Os autoanticorpos maternos direcionados contra o receptor de folato α (FRα) merecem ser mencionados. O folato (vitamina B9) desempenha um papel fundamental no desenvolvimento neural durante o período embriofetal e nos primeiros anos de vida. O folato desempenha um papel essencial na comunicação célula a célula e nas vias metabólicas de purinas, metilação e redox. Como a sua concentração no cérebro é várias vezes superior à do plasma, depende de mecanismos de importação ativos, baseados em FRα, para atravessar as barreiras placentária e cerebral, mas o transporte é inibido por autoanticorpos anti-FRα (FRAAs). Os sintomas de TEA são frequentemente mais graves em crianças autistas de mães positivas para FRAAs. FRAAs também são detectados em 58-76% das crianças com TEA.
Modulação imunológica materna
A ativação imunológica materna (AIM) é um braço efetor da desregulação epigenética (hipo ou hipermetilação e anormalidades na acetilação de histonas). Infecções, exposições a toxinas, estresse materno e obesidade materna impactam a resposta imunológica materna. Mudanças no ambiente imunológico gestacional estão correlacionadas com aumento do risco de distúrbios do neurodesenvolvimento, esquizofrenia nos filhos de mães com autoimunidade, mais alergia, asma, depressão.
Programas transcricionais e translacionais, que são alvos dos genes FMR1 e CHD8 altamente penetrantes no TEA, são fortemente afetados por AIM, bem como genes relevantes para diferenciação, sinalização gama-aminobutírica e Wnt (vias de transdução de sinal que regulam aspectos cruciais da determinação do destino celular, migração celular, polaridade celular, padronização neural e organogênese durante o desenvolvimento embrionário). Alterações são influenciadas pelo momento da ativação imunológica pré-natal, alterando a metilação em genes críticos para o desenvolvimento e funções das células GABAérgicas.

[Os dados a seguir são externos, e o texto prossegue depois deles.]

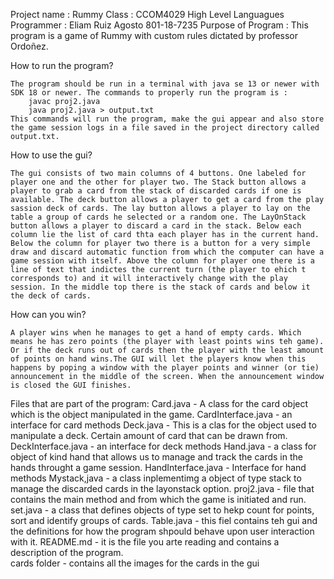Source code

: Project name       : Rummy 
Class              : CCOM4029 High Level Languagues 
Programmer         : Eliam Ruiz Agosto  801-18-7235
Purpose of Program : This program is a game of Rummy with custom rules dictated by professor Ordoñez. 

How to run the program?

    The program should be run in a terminal with java se 13 or newer with SDK 18 or newer. The commands to properly run the program is :
        javac proj2.java 
        java proj2.java > output.txt 
    This commands will run the program, make the gui appear and also store the game session logs in a file saved in the project directory called output.txt. 

How to use the gui?

    The gui consists of two main columns of 4 buttons. One labeled for player one and the other for player two. The Stack button allows a player to grab a card from the stack of discarded cards if one is available. The deck button allows a player to get a card from the play sassion deck of cards. The lay button allows a player to lay on the table a group of cards he selected or a random one. The LayOnStack button allows a player to discard a card in the stack. Below each column lie the list of card thta each player has in the current hand. Below the column for player two there is a button for a very simple draw and discard automatic function from which the computer can have a game session with itself. Above the column for player one there is a line of text that indictes the current turn (the player to ehich t corresponds to) and it will interactively change with the play session. In the middle top there is the stack of cards and below it the deck of cards. 

How can you win?

    A player wins when he manages to get a hand of empty cards. Which means he has zero points (the player with least points wins teh game). Or if the deck runs out of cards then the player with the least amount of points on hand wins.The GUI will let the players know when this happens by poping a window with the player points and winner (or tie) announcement in the middle of the screen. When the announcement window is closed the GUI finishes. 

Files that are part of the program:
    Card.java - A class for the card    object which is the object manipulated in the game.
    CardInterface.java - an interface for card methods
    Deck.java - This is a clas for the object used to manipulate a deck. Certain amount of card that can be drawn from.
    DeckInterface.java -  an interface for deck methods
    Hand.java -  a class for object of kind hand that allows us to manage and track the cards in the hands throught a game session.
    HandInterface.java - Interface for hand methods
    Mystack,java - a class inplementimg a object of type stack to manage the discarded cards in the layonstack option.
    proj2.java - file that contains the main method and from which the game is initiated and run. 
    set.java - a class that defines objects of type set to hekp count for points, sort and identify groups of cards.
    Table.java - this fiel contains teh gui and the definitions for how the program shpould behave upon user interaction with it. 
    README.md - it is the file you arte reading and contains a description of the program.  
    cards folder - contains all the images for the cards in the gui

Anormalidades na resposta imune no cérebro com TEA também são relatadas. Estudos transcriptômicos em todo o genoma demonstram que os cérebros do TEA são enriquecidos com genes microgliais M2 “ativados” e genes relacionados à resposta imune inata. Há presença de muitos CpGs desregulados em regiões corticais de pessoas com TEA. Há um enriquecimento muito significativo para áreas genômicas responsáveis pelas funções imunológicas entre os CpGs hipometilados, enquanto os genes relacionados à membrana sináptica foram enriquecidos entre os CpGs hipermetilados.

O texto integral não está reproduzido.